Thanks for the Comment.

If you don’t think beans are evil you then haven’t experienced an 8 hour plane ride next to a guy who consumed them at a Mexican restaurant with a lot of cheep beer and tequila then night before. I was praying for the plane to be hijacked and crashed. And I am an atheist!

The people I have encountered that are poor, undereducated, and under privileged are as loyal to their tribal connections as we are to our patriotism in this country. We wear it in our selves and even deny it until we are attacked. Then we take up the banter like Catholics to mass on Easter. Mistaking a divergence from outward importance is different then fading. Similar to the difference between a healed wound and a scab.

The point of the post and the assertion was that the west, especially the US sough out people who would most easily accept their western ideals and chose to make them business partners. This is where the Bean Burrito Principle comes into effect. (This whole thing has been an exercise in generalization. I understand all cultures and communities are made up of many different occupants and occupations.) Of course the people most willing to conduct trade with the new western businessmen who want the oil will be the more progressive urban dwellers. However, that change in the economic structure have profound effects on all participants in the market. It also has a profound effect on the disparity in power in the community as a whole. A simple concept would be that the goat herder that finds an oil well on trails and lands previously used by his herds are no longer accessible. Cost for things in the city have inflated with the urban dwellers new found wealth. This tended to anger many of the simple country folks. Combine these people with better educated idealist (and there are some in every crowd) and you have yourself a little revolution in the making. One could spend a lifetime contemplating the causes that lead up to 9/11 from each individual perspective.

Religion is certainly more important then wealth to the end revolutionary. The guys who hijacked the planes. An ancient Islamic proverb goes something like this, “Dead men buy no camels.” Ok maybe it isn’t ancient or even Islamic. As a person who lost faith I kind of, I can’t think of a word that wouldn’t be too strong. But they so believe that after they die there is a better place waiting for them, that they are willing to give up their lives. I wish I could be half that convinced. Now it may be profit that is driving the people who are manipulating them, but attackers themselves believe they are doing the right thing. If we don’t understand that truly defeating “terrorism” will not become a reality.

But my main assertion and the point of the post is that our actions lead directly with hard lines of connection to the reaction. If we had never dealt with the Middle East to buy oil, there would have never been a 9/11 attack. Even if we had found another source of energy to fuel our own evolution to what we are now.

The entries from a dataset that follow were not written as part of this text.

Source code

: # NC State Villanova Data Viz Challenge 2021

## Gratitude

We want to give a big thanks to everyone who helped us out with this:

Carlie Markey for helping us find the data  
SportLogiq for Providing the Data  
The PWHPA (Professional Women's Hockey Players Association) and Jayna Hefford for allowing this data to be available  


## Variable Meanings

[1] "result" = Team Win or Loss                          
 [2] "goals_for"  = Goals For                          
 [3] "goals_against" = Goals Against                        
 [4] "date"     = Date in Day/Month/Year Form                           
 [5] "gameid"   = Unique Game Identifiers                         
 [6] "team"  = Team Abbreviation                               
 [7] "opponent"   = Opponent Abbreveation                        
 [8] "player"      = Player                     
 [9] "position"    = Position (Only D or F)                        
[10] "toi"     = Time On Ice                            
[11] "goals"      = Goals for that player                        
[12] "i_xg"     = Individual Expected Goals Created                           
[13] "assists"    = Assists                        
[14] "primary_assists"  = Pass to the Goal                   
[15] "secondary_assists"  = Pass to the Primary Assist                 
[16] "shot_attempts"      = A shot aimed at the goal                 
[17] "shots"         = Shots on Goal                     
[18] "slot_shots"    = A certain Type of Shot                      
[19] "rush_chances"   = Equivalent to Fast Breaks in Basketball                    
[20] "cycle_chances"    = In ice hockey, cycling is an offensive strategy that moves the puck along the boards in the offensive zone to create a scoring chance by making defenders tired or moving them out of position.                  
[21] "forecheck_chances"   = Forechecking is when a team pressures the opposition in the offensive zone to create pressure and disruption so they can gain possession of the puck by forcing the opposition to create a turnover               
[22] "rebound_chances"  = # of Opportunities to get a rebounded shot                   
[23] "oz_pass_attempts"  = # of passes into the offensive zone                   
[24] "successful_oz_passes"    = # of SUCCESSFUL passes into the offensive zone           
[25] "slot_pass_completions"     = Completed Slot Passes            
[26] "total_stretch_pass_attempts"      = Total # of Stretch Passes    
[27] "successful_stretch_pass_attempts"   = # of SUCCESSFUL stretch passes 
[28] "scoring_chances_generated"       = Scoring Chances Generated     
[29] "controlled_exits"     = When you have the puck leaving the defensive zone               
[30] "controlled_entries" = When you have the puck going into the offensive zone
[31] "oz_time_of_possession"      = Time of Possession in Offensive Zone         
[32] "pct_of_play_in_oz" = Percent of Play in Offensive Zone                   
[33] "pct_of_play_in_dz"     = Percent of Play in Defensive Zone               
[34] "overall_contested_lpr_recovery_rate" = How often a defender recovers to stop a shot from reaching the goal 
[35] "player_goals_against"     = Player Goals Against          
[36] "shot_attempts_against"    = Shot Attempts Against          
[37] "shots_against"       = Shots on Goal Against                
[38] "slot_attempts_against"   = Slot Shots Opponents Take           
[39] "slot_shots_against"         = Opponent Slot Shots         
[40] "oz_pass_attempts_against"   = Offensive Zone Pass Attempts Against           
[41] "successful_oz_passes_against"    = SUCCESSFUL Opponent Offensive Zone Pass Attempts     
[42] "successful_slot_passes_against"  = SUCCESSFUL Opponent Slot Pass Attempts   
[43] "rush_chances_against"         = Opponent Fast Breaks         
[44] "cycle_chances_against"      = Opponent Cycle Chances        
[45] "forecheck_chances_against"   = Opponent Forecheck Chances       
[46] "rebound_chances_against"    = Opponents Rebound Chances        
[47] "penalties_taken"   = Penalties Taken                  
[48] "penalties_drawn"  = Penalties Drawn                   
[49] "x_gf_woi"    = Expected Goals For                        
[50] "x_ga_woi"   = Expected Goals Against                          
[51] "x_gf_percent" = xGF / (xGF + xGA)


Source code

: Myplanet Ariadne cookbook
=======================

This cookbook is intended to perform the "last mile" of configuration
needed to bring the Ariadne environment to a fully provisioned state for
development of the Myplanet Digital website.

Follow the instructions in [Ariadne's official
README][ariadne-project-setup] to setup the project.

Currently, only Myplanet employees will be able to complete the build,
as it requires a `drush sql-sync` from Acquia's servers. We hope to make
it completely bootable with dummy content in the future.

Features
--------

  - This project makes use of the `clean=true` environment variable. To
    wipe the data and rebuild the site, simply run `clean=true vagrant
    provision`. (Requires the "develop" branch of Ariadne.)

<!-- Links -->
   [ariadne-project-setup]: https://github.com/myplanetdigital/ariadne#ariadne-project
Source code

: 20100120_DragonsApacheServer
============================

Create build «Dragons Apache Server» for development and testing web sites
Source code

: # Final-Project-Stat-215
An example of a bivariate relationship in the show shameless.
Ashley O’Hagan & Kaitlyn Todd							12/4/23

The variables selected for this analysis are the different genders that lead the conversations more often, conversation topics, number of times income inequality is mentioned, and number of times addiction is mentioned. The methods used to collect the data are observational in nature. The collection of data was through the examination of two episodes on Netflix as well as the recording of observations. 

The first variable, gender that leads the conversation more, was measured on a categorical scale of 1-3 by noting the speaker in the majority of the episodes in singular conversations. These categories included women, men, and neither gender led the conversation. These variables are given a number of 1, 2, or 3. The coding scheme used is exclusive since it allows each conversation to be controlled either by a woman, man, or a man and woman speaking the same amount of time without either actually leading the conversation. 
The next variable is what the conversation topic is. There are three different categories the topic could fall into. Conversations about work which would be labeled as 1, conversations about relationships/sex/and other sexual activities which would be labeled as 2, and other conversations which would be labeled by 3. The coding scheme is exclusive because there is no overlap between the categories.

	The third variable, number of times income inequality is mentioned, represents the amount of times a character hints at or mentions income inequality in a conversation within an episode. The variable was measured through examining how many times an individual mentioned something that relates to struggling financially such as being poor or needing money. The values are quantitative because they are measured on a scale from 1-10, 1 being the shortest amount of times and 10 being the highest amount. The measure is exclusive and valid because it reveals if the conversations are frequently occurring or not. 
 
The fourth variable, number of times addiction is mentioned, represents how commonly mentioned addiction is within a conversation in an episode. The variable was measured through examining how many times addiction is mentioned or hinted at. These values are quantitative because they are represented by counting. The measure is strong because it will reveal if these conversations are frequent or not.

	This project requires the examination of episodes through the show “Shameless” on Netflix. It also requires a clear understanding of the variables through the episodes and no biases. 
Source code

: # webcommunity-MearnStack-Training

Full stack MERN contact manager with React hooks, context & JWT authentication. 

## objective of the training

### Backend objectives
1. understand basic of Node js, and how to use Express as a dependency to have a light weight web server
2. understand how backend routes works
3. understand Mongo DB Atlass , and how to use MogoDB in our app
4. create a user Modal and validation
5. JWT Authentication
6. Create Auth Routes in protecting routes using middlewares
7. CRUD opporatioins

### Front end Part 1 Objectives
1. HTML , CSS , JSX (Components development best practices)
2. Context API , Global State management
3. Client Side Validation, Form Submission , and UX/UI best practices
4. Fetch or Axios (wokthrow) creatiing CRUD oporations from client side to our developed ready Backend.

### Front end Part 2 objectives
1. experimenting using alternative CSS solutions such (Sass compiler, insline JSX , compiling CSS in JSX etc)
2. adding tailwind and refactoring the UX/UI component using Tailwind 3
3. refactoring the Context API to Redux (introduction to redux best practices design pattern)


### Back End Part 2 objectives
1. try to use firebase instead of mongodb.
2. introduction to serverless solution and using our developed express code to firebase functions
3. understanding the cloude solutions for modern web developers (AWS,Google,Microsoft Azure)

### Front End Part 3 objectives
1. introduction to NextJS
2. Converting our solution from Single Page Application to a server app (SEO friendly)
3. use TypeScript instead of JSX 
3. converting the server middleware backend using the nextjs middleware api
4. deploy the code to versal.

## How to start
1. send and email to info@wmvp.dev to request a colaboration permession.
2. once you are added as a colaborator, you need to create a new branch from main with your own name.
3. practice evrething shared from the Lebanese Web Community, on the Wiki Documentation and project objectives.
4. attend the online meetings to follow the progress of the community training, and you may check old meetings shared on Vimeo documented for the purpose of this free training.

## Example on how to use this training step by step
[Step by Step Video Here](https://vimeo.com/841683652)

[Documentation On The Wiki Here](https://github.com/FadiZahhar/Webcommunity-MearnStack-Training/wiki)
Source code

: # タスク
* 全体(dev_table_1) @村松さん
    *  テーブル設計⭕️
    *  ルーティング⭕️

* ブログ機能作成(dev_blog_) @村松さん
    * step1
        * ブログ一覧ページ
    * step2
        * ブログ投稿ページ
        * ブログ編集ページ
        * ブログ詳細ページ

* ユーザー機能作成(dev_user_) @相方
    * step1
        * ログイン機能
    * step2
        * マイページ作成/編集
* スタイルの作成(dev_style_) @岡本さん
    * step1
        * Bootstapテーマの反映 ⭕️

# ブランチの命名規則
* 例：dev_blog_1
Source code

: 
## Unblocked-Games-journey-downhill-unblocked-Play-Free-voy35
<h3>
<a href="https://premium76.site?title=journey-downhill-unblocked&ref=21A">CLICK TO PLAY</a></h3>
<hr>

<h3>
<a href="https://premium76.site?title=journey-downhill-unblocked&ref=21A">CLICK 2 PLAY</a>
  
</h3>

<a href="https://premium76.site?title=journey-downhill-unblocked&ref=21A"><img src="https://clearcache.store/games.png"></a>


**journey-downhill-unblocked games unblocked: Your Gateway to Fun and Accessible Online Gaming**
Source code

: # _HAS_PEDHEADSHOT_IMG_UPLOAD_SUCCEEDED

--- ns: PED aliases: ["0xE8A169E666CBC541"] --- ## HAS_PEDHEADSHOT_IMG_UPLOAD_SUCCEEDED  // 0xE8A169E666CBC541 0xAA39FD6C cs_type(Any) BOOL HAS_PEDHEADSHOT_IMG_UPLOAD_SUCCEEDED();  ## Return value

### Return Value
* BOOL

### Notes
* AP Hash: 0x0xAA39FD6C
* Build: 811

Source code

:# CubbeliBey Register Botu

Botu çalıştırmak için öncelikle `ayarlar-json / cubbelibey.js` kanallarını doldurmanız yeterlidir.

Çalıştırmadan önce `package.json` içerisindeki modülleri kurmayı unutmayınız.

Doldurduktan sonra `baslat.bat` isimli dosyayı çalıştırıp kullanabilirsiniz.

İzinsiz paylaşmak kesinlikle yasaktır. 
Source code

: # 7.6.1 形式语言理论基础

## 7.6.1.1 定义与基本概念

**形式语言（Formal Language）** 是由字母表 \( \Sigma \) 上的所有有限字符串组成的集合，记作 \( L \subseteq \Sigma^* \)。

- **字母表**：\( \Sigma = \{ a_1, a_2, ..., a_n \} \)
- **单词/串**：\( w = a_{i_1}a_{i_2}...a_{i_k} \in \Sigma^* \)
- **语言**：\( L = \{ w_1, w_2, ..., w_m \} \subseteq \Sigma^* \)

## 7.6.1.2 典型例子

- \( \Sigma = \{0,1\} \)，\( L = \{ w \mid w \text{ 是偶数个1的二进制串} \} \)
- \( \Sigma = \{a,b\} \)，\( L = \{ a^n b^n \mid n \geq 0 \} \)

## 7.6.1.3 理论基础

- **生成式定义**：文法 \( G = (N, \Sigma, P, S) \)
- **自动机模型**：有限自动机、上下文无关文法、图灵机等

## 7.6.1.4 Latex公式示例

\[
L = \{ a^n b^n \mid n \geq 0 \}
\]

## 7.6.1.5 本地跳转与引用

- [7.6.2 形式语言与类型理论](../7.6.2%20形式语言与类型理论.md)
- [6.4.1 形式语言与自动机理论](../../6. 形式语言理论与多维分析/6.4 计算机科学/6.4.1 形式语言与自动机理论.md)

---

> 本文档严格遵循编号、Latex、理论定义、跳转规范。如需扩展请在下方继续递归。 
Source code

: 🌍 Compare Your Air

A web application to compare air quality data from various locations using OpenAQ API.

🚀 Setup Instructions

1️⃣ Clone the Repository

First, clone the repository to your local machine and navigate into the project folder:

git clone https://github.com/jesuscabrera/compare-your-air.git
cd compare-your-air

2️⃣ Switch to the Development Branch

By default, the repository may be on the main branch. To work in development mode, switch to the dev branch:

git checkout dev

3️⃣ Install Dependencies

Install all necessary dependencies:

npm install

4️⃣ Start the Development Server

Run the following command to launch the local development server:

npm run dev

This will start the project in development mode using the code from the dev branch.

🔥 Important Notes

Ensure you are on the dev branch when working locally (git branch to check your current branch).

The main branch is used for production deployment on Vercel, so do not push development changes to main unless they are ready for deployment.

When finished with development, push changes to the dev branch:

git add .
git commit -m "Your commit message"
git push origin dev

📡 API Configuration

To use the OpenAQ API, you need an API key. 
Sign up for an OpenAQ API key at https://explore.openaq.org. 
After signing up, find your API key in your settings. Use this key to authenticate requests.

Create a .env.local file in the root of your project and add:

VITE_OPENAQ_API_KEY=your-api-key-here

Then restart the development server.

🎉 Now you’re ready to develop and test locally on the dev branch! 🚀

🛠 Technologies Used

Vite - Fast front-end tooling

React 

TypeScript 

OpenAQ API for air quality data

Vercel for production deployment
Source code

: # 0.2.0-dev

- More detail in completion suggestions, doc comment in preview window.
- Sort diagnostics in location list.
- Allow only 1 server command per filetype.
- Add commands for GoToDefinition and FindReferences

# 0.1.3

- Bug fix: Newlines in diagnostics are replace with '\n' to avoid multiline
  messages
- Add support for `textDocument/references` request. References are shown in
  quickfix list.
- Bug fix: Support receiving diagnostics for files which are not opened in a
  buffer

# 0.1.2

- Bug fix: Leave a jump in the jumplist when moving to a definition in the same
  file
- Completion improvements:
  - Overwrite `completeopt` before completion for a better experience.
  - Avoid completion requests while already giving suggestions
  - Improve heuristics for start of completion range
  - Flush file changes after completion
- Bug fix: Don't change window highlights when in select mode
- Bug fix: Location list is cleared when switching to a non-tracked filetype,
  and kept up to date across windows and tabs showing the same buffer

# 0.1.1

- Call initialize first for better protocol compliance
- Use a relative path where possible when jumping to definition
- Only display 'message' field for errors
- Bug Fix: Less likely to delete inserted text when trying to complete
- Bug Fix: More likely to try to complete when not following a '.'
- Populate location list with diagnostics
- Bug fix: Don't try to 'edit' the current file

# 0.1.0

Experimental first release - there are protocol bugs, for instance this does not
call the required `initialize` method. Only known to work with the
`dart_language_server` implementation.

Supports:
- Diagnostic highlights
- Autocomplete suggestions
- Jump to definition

My current downfall is that I do not understand Arabic or Farsi. I have a friend that speaks the latter and we are going to work on easing my ignorance latter in the summer. Then hopefully I will be able to understand more from people who are not attached to the western culture via language.

P.S. you can always email me at logicandpolitics@gmail.com
Anonymous said…
Hi, Dwight
Thank you. I totally understand you at But my main assertion and the point of the post is that our actions lead directly with hard lines of connection to the reaction. If we had never dealt with the Middle East to buy oil, there would have never been a 9/11 attack. Even if we had found another source of energy to fuel our own evolution to what we are now.